Jeronim fuhr zusammen und rannte zum Seil. Am Ufer wurde mit allen Glocken geläutet. Wahrscheinlich hatte vor dem Kloster schon die Prozession begonnen, denn in der dunklen Weite hinter den Teertonnen bewegten sich zahllose Lichter.

„Hat Nikolaj seine Hymnen drucken lassen?“ fragte ich Jeronim.

„Wo hätte er sie denn drucken lassen sollen?“ seufzte er. „Es wäre auch seltsam gewesen. Wozu denn? Bei uns im Kloster interessiert sich niemand dafür. Die Brüder haben es nicht gern. Sie wußten, daß Nikolaj schrieb, aber sie beachteten das nicht weiter. Heutzutage, Herr, schätzt niemand neue Schriften!“

„Bringt man ihnen Vorurteile entgegen?“

„Ja, so ist es. Wäre Nikolaj ein Staretz gewesen, so hätte sich die Brüderschaft vielleicht dafür interessiert, aber er war ja noch keine vierzig Jahre alt. Manche lachten über ihn und hielten sein Schreiben sogar für eine Sünde.“

„Warum schrieb er denn?“

„Mehr zu seinem eigenen Trost. Von der ganzen Brüderschaft habe ich allein seine Kirchengesänge gelesen. In aller Stille ging ich zu ihm, damit die anderen es nicht sähen, und er war froh, daß ich Interesse hatte. Er umarmte mich, streichelte meinen Kopf und rief mich mit zärtlichen Namen,

wie ein kleines Kind. Er schloß die Zelle, setzte mich neben sich und las mir vor...“

Jeronim ließ das Seil los und trat zu mir.

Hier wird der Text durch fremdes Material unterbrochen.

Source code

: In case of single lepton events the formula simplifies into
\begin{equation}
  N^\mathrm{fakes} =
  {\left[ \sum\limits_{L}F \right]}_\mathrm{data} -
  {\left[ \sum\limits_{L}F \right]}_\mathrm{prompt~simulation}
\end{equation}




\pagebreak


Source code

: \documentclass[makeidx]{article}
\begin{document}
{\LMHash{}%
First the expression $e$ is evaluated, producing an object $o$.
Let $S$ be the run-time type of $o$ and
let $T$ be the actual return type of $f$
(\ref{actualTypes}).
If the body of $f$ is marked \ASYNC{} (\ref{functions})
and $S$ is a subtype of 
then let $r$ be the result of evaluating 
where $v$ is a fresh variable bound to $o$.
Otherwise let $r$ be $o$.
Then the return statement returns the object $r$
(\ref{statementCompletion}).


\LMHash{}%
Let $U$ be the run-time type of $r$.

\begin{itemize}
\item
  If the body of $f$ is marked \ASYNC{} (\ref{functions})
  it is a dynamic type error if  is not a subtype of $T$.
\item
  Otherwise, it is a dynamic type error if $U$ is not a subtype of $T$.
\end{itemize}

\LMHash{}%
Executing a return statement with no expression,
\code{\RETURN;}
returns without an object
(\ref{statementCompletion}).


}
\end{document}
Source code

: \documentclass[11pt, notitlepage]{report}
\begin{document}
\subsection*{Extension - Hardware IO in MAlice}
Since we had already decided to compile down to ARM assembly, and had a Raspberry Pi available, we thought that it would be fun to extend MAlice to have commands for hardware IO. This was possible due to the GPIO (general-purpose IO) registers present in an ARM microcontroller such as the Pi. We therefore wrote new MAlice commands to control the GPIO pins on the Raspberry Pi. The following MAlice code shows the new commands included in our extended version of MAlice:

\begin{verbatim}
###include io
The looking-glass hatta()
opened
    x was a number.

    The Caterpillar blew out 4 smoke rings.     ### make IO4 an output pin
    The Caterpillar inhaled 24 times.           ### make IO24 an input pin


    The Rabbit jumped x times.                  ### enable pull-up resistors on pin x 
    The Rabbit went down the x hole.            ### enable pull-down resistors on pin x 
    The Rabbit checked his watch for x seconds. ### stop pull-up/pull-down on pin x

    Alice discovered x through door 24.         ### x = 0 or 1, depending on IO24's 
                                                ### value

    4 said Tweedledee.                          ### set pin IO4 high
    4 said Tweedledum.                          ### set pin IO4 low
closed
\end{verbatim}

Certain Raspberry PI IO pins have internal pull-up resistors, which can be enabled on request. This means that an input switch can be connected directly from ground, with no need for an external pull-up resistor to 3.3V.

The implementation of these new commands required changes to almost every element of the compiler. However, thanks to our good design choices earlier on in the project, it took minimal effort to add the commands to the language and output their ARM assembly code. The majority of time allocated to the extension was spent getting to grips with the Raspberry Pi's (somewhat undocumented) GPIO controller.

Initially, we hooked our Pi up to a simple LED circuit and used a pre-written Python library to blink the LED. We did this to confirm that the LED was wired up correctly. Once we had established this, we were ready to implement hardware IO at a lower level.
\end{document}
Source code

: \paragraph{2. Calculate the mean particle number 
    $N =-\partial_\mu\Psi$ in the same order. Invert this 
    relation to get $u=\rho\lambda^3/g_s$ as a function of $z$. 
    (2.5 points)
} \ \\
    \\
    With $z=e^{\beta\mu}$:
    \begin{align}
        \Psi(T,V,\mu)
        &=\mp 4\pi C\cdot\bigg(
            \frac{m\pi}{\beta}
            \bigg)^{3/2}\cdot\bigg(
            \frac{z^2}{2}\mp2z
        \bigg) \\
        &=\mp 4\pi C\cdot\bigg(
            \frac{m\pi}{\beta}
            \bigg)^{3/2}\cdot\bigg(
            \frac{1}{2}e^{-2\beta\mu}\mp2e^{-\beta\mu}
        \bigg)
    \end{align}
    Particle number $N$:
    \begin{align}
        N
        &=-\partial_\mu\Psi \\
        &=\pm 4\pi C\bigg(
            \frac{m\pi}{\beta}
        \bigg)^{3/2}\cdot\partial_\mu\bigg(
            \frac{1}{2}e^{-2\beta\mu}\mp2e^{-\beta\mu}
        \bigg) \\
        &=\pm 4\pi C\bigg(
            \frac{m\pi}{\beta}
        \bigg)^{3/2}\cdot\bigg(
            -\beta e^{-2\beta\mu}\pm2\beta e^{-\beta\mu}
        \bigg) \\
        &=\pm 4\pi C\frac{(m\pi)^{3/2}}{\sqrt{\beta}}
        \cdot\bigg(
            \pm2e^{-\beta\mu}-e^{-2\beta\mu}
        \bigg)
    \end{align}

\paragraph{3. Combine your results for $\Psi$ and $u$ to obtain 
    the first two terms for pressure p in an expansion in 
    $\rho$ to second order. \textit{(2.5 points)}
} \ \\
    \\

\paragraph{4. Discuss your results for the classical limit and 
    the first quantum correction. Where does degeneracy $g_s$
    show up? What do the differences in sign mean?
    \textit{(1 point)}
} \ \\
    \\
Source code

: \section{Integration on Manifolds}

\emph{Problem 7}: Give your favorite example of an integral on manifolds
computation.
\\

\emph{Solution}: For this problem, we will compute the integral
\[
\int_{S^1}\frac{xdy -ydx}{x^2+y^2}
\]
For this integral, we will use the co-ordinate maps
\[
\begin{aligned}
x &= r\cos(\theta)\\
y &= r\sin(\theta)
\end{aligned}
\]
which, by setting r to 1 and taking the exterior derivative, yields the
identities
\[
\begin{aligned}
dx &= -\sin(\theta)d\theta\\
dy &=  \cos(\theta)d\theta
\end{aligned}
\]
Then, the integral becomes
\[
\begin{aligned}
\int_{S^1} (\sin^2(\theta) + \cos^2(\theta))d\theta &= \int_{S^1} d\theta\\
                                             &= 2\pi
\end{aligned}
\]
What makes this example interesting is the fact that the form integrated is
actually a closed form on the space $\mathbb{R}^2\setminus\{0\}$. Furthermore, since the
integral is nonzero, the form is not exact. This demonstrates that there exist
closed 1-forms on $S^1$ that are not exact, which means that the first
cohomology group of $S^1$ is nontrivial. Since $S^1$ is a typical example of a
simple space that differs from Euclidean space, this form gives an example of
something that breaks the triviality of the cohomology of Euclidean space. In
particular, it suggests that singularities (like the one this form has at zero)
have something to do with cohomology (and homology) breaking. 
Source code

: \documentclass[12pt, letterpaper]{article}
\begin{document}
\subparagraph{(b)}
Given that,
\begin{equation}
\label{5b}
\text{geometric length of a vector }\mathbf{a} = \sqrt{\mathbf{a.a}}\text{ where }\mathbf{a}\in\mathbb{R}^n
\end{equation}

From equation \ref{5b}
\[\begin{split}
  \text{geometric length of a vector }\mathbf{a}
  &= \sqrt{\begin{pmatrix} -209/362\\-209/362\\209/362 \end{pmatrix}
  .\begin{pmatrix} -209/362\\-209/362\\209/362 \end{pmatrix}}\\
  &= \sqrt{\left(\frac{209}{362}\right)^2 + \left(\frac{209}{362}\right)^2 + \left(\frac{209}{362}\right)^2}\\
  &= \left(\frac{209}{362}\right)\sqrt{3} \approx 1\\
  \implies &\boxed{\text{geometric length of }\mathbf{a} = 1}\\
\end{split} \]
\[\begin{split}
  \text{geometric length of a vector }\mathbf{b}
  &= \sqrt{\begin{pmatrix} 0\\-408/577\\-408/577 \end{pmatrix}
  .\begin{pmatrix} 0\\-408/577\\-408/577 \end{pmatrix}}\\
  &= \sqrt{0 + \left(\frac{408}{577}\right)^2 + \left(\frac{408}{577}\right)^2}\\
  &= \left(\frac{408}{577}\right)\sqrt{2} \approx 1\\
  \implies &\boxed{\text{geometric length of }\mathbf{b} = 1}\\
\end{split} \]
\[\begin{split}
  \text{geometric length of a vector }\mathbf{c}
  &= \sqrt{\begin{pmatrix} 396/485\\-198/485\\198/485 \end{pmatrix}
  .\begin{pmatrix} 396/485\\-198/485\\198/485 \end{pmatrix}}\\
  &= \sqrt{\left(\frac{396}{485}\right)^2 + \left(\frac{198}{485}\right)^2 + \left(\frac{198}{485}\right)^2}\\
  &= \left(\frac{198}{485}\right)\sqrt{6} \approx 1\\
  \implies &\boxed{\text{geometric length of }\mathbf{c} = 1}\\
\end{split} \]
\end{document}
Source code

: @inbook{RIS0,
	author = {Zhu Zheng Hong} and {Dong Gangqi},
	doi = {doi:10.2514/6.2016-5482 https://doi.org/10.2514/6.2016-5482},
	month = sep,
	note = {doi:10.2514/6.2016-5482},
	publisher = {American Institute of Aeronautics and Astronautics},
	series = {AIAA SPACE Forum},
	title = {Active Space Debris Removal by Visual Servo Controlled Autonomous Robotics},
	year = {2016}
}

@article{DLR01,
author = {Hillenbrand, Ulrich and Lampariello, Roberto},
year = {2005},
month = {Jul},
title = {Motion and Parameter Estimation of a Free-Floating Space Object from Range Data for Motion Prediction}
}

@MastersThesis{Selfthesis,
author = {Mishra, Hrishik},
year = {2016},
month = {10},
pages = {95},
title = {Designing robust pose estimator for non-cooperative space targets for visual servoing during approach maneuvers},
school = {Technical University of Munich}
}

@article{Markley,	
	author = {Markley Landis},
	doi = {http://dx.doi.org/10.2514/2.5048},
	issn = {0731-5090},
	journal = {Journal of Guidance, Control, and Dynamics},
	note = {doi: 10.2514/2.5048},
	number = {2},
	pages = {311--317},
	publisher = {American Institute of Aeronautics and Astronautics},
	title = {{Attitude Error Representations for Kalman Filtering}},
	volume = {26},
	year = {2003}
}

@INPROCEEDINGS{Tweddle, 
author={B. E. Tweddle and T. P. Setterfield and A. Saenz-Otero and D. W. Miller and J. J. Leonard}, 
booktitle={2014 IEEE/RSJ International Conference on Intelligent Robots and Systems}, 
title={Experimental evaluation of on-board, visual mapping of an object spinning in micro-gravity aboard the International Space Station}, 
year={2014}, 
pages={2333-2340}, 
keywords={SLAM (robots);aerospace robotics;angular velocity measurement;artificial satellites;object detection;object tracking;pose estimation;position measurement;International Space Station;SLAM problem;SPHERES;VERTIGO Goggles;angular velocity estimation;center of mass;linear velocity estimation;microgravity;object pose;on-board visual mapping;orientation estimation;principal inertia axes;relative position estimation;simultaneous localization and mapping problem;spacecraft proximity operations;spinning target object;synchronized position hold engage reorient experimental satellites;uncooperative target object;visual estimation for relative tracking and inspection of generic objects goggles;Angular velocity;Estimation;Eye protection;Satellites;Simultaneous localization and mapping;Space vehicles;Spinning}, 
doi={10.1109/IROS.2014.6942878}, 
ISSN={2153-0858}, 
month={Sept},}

„Wir waren Freunde“, flüsterte er und sah mich mit leuchtenden Augen an. „Wo er hinging, da ging auch ich hin. War ich nicht da, so grämte er sich. Und er liebte mich am meisten von allen, und alles nur, weil ich über seine Lobgesänge weinte. Es ergreift mich tief, wenn ich daran denke. Jetzt bin ich wie eine Waise oder Witwe. Wissen Sie, alle bei uns im Kloster sind gute, rechtschaffene, gottesfürchtige Menschen, aber es fehlt ihnen an Weichheit und Zartgefühl, sie sind wie Leute niederen Standes. Alle reden sie laut, und wenn sie gehen, stampfen sie mit den Füßen. Sie lärmen und husten. Nikolaj aber sprach immer leise und freundlich; und wenn er sah, daß einer schlief oder betete, ging er wie eine Mücke oder eine Fliege vorbei. Sein Gesicht war sanft und mitleidig...“

Jeronim seufzte tief und faßte das Seil. Wir näherten uns dem Ufer. Aus der Dunkelheit und Stille des Flusses schwammen wir langsam in ein verzaubertes Reich, das von erstickendem Rausch, prasselndem Feuer und Lärm erfüllt war. Man konnte deutlich sehen, wie sich Menschen um die Teertonnen bewegten. Das flackernde Feuer verlieh ihren roten Gesichtern und Gestalten einen seltsamen, beinahe phantastischen Ausdruck. Ab und zu tauchten inmitten der Köpfe und Gesichter Pferdeköpfe auf, unbeweglich, wie aus rotem Kupfer gegossen.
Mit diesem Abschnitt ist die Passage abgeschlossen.